### SOURCE RECORDS
-------------------------
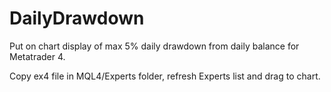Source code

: # DailyDrawdown
Put on chart display of max 5% daily drawdown from daily balance for Metatrader 4.

Copy ex4 file in MQL4/Experts folder, refresh Experts list and drag to chart.
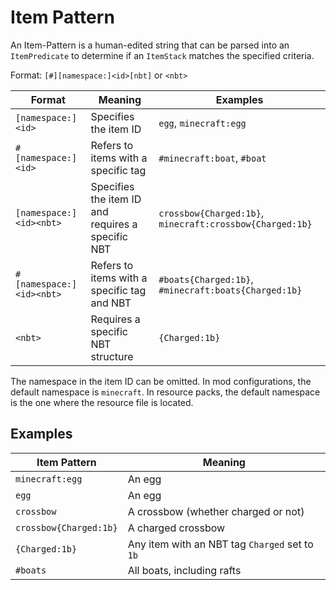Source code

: # Item Pattern

An Item-Pattern is a human-edited string that can be parsed into an `ItemPredicate` to determine if an `ItemStack` matches the specified criteria.

Format: `[#][namespace:]<id>[nbt]` or `<nbt>`

| Format                   | Meaning                                           | Examples                                                 |
| ------------------------ | ------------------------------------------------- | -------------------------------------------------------- |
| `[namespace:]<id>`       | Specifies the item ID                             | `egg`, `minecraft:egg`                                   |
| `#[namespace:]<id>`      | Refers to items with a specific tag               | `#minecraft:boat`, `#boat`                               |
| `[namespace:]<id><nbt>`  | Specifies the item ID and requires a specific NBT | `crossbow{Charged:1b}`, `minecraft:crossbow{Charged:1b}` |
| `#[namespace:]<id><nbt>` | Refers to items with a specific tag and NBT       | `#boats{Charged:1b}`, `#minecraft:boats{Charged:1b}`     |
| `<nbt>`                  | Requires a specific NBT structure                 | `{Charged:1b}`                                           |

The namespace in the item ID can be omitted. In mod configurations, the default namespace is `minecraft`. In resource packs, the default namespace is the one where the resource file is located.

## Examples

| Item Pattern           | Meaning                                        |
| ---------------------- | ---------------------------------------------- |
| `minecraft:egg`        | An egg                                         |
| `egg`                  | An egg                                         |
| `crossbow`             | A crossbow (whether charged or not)            |
| `crossbow{Charged:1b}` | A charged crossbow                             |
| `{Charged:1b}`         | Any item with an NBT tag `Charged` set to `1b` |
| `#boats`               | All boats, including rafts                     |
-------------------------
### WORK ITEM
Repeat the material verbatim. Do not carry over any picture.

### OUTPUT
Source code

: # DailyDrawdown
Put on chart display of max 5% daily drawdown from daily balance for Metatrader 4.

Copy ex4 file in MQL4/Experts folder, refresh Experts list and drag to chart.
Source code

: # Item Pattern

An Item-Pattern is a human-edited string that can be parsed into an `ItemPredicate` to determine if an `ItemStack` matches the specified criteria.

Format: `[#][namespace:]<id>[nbt]` or `<nbt>`

| Format                   | Meaning                                           | Examples                                                 |
| ------------------------ | ------------------------------------------------- | -------------------------------------------------------- |
| `[namespace:]<id>`       | Specifies the item ID                             | `egg`, `minecraft:egg`                                   |
| `#[namespace:]<id>`      | Refers to items with a specific tag               | `#minecraft:boat`, `#boat`                               |
| `[namespace:]<id><nbt>`  | Specifies the item ID and requires a specific NBT | `crossbow{Charged:1b}`, `minecraft:crossbow{Charged:1b}` |
| `#[namespace:]<id><nbt>` | Refers to items with a specific tag and NBT       | `#boats{Charged:1b}`, `#minecraft:boats{Charged:1b}`     |
| `<nbt>`                  | Requires a specific NBT structure                 | `{Charged:1b}`                                           |

The namespace in the item ID can be omitted. In mod configurations, the default namespace is `minecraft`. In resource packs, the default namespace is the one where the resource file is located.

## Examples

| Item Pattern           | Meaning                                        |
| ---------------------- | ---------------------------------------------- |
| `minecraft:egg`        | An egg                                         |
| `egg`                  | An egg                                         |
| `crossbow`             | A crossbow (whether charged or not)            |
| `crossbow{Charged:1b}` | A charged crossbow                             |
| `{Charged:1b}`         | Any item with an NBT tag `Charged` set to `1b` |
| `#boats`               | All boats, including rafts                     |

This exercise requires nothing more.